Pocos placeres son comparables con el salir de paseo con los hijos. Ir a una plaza de la mano de pequeños, al cine de adolescentes, a comer de mayores son mimos al corazón. Pero hay un escenario ideal juntos: ir al estadio del club de tus amores.
El fútbol, ese juego trivial y sagrado sin significado aparente logra milagros porque une, da identidad y algo místico: un lugar de pertenencia. Todo ello vivido en el estadio magnifica su intensidad.

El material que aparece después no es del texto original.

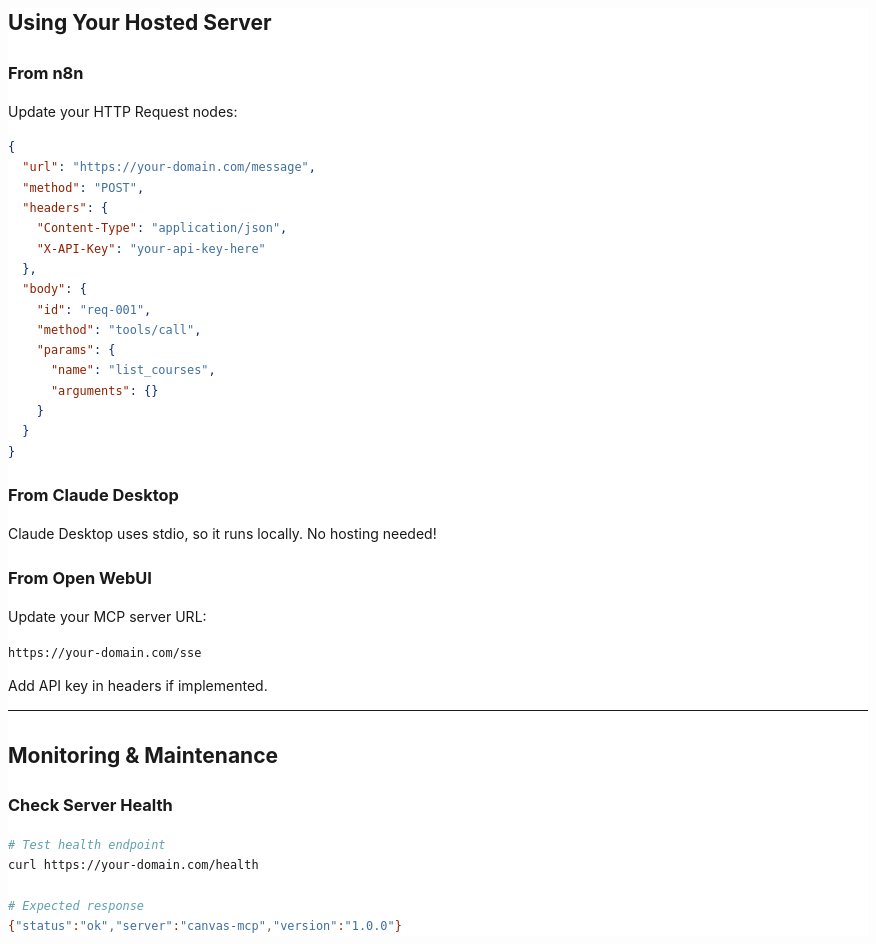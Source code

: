 
## Using Your Hosted Server

### From n8n

Update your HTTP Request nodes:

```json
{
  "url": "https://your-domain.com/message",
  "method": "POST",
  "headers": {
    "Content-Type": "application/json",
    "X-API-Key": "your-api-key-here"
  },
  "body": {
    "id": "req-001",
    "method": "tools/call",
    "params": {
      "name": "list_courses",
      "arguments": {}
    }
  }
}
```

### From Claude Desktop

Claude Desktop uses stdio, so it runs locally. No hosting needed!

### From Open WebUI

Update your MCP server URL:
```
https://your-domain.com/sse
```

Add API key in headers if implemented.

---

## Monitoring & Maintenance

### Check Server Health

```bash
# Test health endpoint
curl https://your-domain.com/health

# Expected response
{"status":"ok","server":"canvas-mcp","version":"1.0.0"}
```

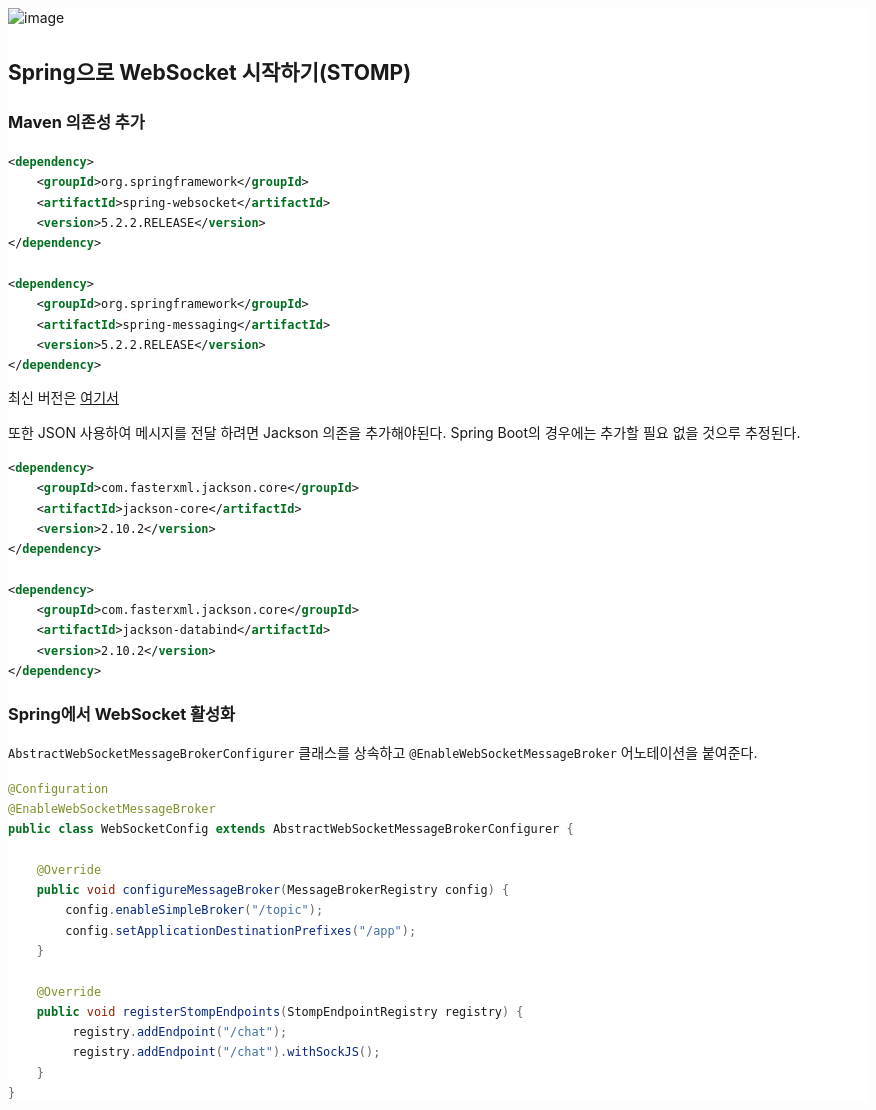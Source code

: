 ![image](https://user-images.githubusercontent.com/4648244/125907860-e0b8a98a-33a6-420f-b93a-35838e044556.png)


## Spring으로 WebSocket 시작하기(STOMP)

### Maven 의존성 추가

```xml
<dependency>
    <groupId>org.springframework</groupId>
    <artifactId>spring-websocket</artifactId>
    <version>5.2.2.RELEASE</version>
</dependency>

<dependency>
    <groupId>org.springframework</groupId>
    <artifactId>spring-messaging</artifactId>
    <version>5.2.2.RELEASE</version>
</dependency>
```

최신 버전은 [여기서](https://mvnrepository.com/)

또한 JSON 사용하여 메시지를 전달 하려면 Jackson 의존을 추가해야된다. Spring Boot의 경우에는 추가할 필요 없을 것으루 추정된다.

```xml
<dependency>
    <groupId>com.fasterxml.jackson.core</groupId>
    <artifactId>jackson-core</artifactId>
    <version>2.10.2</version>
</dependency>

<dependency>
    <groupId>com.fasterxml.jackson.core</groupId>
    <artifactId>jackson-databind</artifactId> 
    <version>2.10.2</version>
</dependency>
```

### Spring에서 WebSocket 활성화

`AbstractWebSocketMessageBrokerConfigurer` 클래스를 상속하고 `@EnableWebSocketMessageBroker` 어노테이션을 붙여준다.

```java
@Configuration
@EnableWebSocketMessageBroker
public class WebSocketConfig extends AbstractWebSocketMessageBrokerConfigurer {

    @Override
    public void configureMessageBroker(MessageBrokerRegistry config) {
        config.enableSimpleBroker("/topic");
        config.setApplicationDestinationPrefixes("/app");
    }

    @Override
    public void registerStompEndpoints(StompEndpointRegistry registry) {
         registry.addEndpoint("/chat");
         registry.addEndpoint("/chat").withSockJS();
    }
}
```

Hoy el ir a ver a Huracán es acompañar a mi hija mayor, a mi hermano menor y el llevar a mis dos hijos pequeños a compartir una pasión, a estrechar un poco más los lazos, lejos de esa necesidad propia de hace años.
Y como la vida misma, aprender a sufrir y disfrutar al mismo tiempo.
Gricel dejó lejos a Boca para ser solo de Huracán. Gael todavía reniega de los clubes de su papá como queriendo su independencia pero intentaremos que abrace la herencia. Y Margarita que es solo de Boca, espero que abrace el ser "quemero" junto a nosotros.
Como muchas cosas en los desafíos de la paternidad, es solo cuestión de empeño, mucha paciencia... y el más pleno disfrute.